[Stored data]
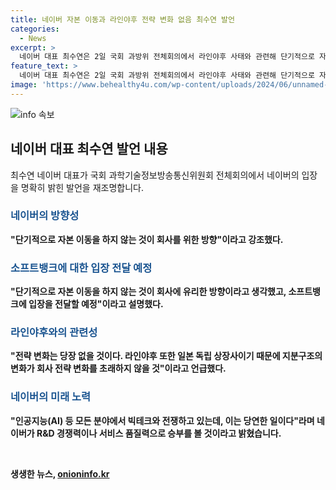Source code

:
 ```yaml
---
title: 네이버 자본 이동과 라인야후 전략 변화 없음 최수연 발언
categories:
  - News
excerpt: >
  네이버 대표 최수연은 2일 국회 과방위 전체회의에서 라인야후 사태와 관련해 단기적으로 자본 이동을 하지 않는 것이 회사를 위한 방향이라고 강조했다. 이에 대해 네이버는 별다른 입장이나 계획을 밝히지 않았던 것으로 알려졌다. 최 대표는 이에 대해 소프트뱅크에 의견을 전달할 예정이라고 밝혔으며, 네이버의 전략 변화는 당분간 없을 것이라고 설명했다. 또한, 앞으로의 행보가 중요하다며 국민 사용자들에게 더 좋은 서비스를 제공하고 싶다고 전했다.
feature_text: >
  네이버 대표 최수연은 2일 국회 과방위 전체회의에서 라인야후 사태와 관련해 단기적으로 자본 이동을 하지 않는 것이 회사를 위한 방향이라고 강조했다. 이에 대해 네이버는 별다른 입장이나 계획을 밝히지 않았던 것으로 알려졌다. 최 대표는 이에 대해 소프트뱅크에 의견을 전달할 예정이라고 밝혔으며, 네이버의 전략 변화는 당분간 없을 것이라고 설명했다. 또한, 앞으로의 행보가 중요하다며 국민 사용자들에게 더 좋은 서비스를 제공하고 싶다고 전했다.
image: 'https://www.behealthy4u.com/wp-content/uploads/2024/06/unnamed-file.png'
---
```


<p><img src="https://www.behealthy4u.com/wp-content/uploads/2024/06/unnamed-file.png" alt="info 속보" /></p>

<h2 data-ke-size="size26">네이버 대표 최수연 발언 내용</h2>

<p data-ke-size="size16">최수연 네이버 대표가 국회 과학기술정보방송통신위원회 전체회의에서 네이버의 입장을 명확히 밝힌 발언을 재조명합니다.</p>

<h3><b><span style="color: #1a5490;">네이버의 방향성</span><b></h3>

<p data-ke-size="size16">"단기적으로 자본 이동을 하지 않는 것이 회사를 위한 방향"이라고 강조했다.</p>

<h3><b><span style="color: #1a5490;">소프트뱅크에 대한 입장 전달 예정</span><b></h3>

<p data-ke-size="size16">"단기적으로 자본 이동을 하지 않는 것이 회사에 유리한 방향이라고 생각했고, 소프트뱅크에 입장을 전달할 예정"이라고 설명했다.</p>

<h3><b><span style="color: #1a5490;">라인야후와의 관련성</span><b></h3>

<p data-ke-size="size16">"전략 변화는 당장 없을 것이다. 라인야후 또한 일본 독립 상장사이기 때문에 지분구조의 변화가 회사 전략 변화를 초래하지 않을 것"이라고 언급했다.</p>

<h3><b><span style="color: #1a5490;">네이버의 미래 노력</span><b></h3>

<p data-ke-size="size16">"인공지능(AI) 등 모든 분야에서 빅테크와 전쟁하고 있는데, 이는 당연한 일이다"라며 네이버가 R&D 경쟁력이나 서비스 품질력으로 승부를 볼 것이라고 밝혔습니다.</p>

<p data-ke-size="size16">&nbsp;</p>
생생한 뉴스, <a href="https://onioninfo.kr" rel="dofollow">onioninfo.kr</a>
---
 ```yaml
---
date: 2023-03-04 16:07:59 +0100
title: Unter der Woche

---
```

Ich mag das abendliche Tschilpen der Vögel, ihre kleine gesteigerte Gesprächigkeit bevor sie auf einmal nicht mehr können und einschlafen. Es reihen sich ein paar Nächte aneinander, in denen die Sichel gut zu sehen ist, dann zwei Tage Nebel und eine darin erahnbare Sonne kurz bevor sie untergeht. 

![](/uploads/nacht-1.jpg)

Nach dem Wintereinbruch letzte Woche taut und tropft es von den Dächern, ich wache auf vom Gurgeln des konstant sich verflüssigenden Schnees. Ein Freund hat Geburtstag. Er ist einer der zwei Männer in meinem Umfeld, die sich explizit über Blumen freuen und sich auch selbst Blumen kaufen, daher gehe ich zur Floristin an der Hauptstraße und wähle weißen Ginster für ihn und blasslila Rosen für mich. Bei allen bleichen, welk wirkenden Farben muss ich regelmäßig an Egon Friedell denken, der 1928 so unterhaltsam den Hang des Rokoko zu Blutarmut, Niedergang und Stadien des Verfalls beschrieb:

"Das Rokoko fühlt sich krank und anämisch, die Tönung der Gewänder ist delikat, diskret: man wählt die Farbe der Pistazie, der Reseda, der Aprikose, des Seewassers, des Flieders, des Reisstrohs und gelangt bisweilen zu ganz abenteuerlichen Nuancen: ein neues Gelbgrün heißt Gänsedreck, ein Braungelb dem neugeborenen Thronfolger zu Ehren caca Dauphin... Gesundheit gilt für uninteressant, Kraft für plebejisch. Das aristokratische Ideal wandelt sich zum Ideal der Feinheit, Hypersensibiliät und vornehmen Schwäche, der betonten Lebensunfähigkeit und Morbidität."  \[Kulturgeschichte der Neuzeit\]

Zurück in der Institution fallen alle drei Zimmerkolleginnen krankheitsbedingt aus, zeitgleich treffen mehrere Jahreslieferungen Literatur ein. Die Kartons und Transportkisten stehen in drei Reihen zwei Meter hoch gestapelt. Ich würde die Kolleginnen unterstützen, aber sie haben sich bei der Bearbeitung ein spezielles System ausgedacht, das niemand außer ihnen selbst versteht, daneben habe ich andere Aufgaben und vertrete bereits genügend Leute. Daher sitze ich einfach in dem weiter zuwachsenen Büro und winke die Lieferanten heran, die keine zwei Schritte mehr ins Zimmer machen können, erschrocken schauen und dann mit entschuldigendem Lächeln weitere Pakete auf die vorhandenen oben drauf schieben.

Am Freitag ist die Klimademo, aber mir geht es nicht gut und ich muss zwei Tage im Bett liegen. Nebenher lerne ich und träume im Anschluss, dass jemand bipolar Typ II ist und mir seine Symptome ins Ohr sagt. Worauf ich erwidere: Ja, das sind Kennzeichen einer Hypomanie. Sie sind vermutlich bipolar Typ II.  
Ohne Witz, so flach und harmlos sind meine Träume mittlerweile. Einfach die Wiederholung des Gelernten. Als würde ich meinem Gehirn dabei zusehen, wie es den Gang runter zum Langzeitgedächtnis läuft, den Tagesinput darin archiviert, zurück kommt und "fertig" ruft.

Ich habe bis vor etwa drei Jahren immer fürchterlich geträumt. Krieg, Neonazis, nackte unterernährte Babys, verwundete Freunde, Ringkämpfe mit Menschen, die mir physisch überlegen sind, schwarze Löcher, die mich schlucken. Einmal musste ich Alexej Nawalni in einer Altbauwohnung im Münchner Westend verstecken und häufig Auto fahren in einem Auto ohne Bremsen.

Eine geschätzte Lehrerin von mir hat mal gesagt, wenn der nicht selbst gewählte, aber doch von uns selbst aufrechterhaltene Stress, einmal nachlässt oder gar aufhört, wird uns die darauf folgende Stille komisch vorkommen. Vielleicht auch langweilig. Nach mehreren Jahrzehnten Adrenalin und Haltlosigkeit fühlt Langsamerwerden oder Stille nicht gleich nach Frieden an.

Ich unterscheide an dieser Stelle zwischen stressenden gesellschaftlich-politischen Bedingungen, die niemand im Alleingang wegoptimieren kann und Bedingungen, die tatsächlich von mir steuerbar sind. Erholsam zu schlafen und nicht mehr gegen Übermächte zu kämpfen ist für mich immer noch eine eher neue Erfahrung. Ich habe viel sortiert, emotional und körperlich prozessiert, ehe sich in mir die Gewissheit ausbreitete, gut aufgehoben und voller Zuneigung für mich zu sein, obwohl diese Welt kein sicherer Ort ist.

# Exercise prompt
If a line in the entries contains "meinem", copy it.

# Answer section
Nach dem Wintereinbruch letzte Woche taut und tropft es von den Dächern, ich wache auf vom Gurgeln des konstant sich verflüssigenden Schnees. Ein Freund hat Geburtstag. Er ist einer der zwei Männer in meinem Umfeld, die sich explizit über Blumen freuen und sich auch selbst Blumen kaufen, daher gehe ich zur Floristin an der Hauptstraße und wähle weißen Ginster für ihn und blasslila Rosen für mich. Bei allen bleichen, welk wirkenden Farben muss ich regelmäßig an Egon Friedell denken, der 1928 so unterhaltsam den Hang des Rokoko zu Blutarmut, Niedergang und Stadien des Verfalls beschrieb:
Ohne Witz, so flach und harmlos sind meine Träume mittlerweile. Einfach die Wiederholung des Gelernten. Als würde ich meinem Gehirn dabei zusehen, wie es den Gang runter zum Langzeitgedächtnis läuft, den Tagesinput darin archiviert, zurück kommt und "fertig" ruft.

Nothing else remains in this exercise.